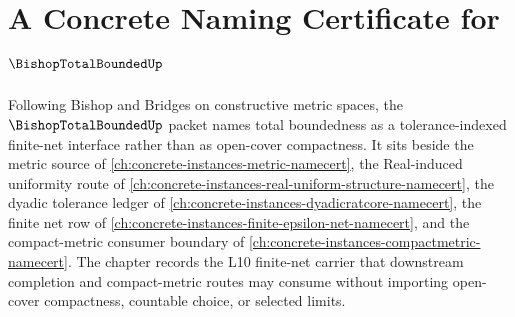 \chapter{A Concrete Naming Certificate for $\BishopTotalBoundedUp$}
\label{ch:concrete-instances-bishop-total-bounded-namecert}

Following Bishop and Bridges on constructive metric spaces, the $\BishopTotalBoundedUp$ packet names total boundedness as a tolerance-indexed finite-net interface rather than as open-cover compactness. It sits beside the metric source of \autoref{ch:concrete-instances-metric-namecert}, the Real-induced uniformity route of \autoref{ch:concrete-instances-real-uniform-structure-namecert}, the dyadic tolerance ledger of \autoref{ch:concrete-instances-dyadicratcore-namecert}, the finite net row of \autoref{ch:concrete-instances-finite-epsilon-net-namecert}, and the compact-metric consumer boundary of \autoref{ch:concrete-instances-compactmetric-namecert}. The chapter records the L10 finite-net carrier that downstream completion and compact-metric routes may consume without importing open-cover compactness, countable choice, or selected limits.


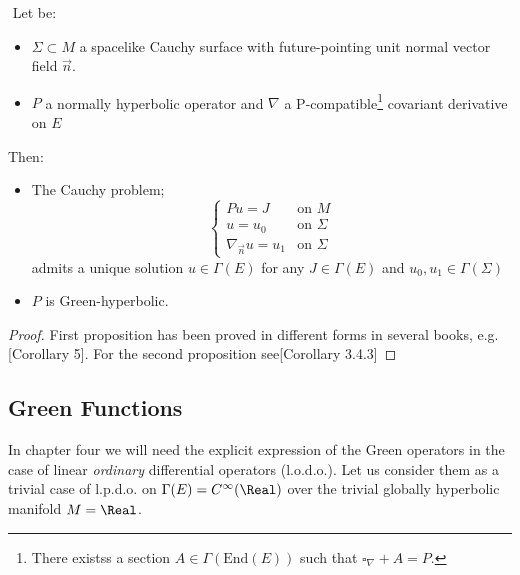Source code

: \documentclass[Main]{subfiles}
\begin{document}
	\begin{theorem}
	$ $
			Let be:
			\begin{itemize}
				\item $\Sigma \subset M$ a spacelike Cauchy surface with future-pointing unit normal vector field $\vec{n}$.
				\item $P$ a normally hyperbolic operator and $\nabla$ a P-compatible\footnote{There existss a section $A \in \Gamma(\textrm{End}(E))$ such that $\square_\nabla + A = P$.} covariant derivative on $E$
			\end{itemize}
		Then:
		\begin{itemize}
			\item The Cauchy problem;
				\begin{displaymath}
					\begin{cases}
						P u = J & \textrm{on $M$} \\
						u = u_0 & \textrm{on $\Sigma$}\\
						\nabla_{\vec{n}}u= u_1  & \textrm{on $\Sigma$}
					\end{cases}
				\end{displaymath}
				admits a unique solution $u\in \Gamma(E)$ for any $J\in \Gamma(E)$ and $ u_0,u_1 \in \Gamma(\Sigma)$
			\item $P$ is Green-hyperbolic.
		\end{itemize}
	\end{theorem}
	\begin{proof}
		First proposition has been proved in different forms in several books, e.g. \cite{Bar2009}[Corollary 5].
		For the second proposition see\cite{Baer2008}[Corollary 3.4.3]
	\end{proof}

	\subsection{Green Functions}\label{Section:GreenFunctions}
	In chapter four we will need the explicit expression of the Green operators in the case of linear \textit{ordinary } differential operators (l.o.d.o.).
	Let us consider them as a trivial case of l.p.d.o. on $\Gamma(E) = C^\infty(\Real)$ over the trivial globally hyperbolic manifold $M=\Real$.
\end{document}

----------------------------------------

▶ [Action item]
Please set the data above down exactly, with the pictures removed.

▶ [Answer for the task]
 \chapter{A Concrete Naming Certificate for $\BishopTotalBoundedUp$}
\label{ch:concrete-instances-bishop-total-bounded-namecert}

Following Bishop and Bridges on constructive metric spaces, the $\BishopTotalBoundedUp$ packet names total boundedness as a tolerance-indexed finite-net interface rather than as open-cover compactness. It sits beside the metric source of \autoref{ch:concrete-instances-metric-namecert}, the Real-induced uniformity route of \autoref{ch:concrete-instances-real-uniform-structure-namecert}, the dyadic tolerance ledger of \autoref{ch:concrete-instances-dyadicratcore-namecert}, the finite net row of \autoref{ch:concrete-instances-finite-epsilon-net-namecert}, and the compact-metric consumer boundary of \autoref{ch:concrete-instances-compactmetric-namecert}. The chapter records the L10 finite-net carrier that downstream completion and compact-metric routes may consume without importing open-cover compactness, countable choice, or selected limits.


Source code

: \documentclass[Main]{subfiles}
\begin{document}
	\begin{theorem}
	$ $
			Let be:
			\begin{itemize}
				\item $\Sigma \subset M$ a spacelike Cauchy surface with future-pointing unit normal vector field $\vec{n}$.
				\item $P$ a normally hyperbolic operator and $\nabla$ a P-compatible\footnote{There existss a section $A \in \Gamma(\textrm{End}(E))$ such that $\square_\nabla + A = P$.} covariant derivative on $E$
			\end{itemize}
		Then:
		\begin{itemize}
			\item The Cauchy problem;
				\begin{displaymath}
					\begin{cases}
						P u = J & \textrm{on $M$} \\
						u = u_0 & \textrm{on $\Sigma$}\\
						\nabla_{\vec{n}}u= u_1  & \textrm{on $\Sigma$}
					\end{cases}
				\end{displaymath}
				admits a unique solution $u\in \Gamma(E)$ for any $J\in \Gamma(E)$ and $ u_0,u_1 \in \Gamma(\Sigma)$
			\item $P$ is Green-hyperbolic.
		\end{itemize}
	\end{theorem}
	\begin{proof}
		First proposition has been proved in different forms in several books, e.g. \cite{Bar2009}[Corollary 5].
		For the second proposition see\cite{Baer2008}[Corollary 3.4.3]
	\end{proof}

	\subsection{Green Functions}\label{Section:GreenFunctions}
	In chapter four we will need the explicit expression of the Green operators in the case of linear \textit{ordinary } differential operators (l.o.d.o.).
	Let us consider them as a trivial case of l.p.d.o. on $\Gamma(E) = C^\infty(\Real)$ over the trivial globally hyperbolic manifold $M=\Real$.
\end{document}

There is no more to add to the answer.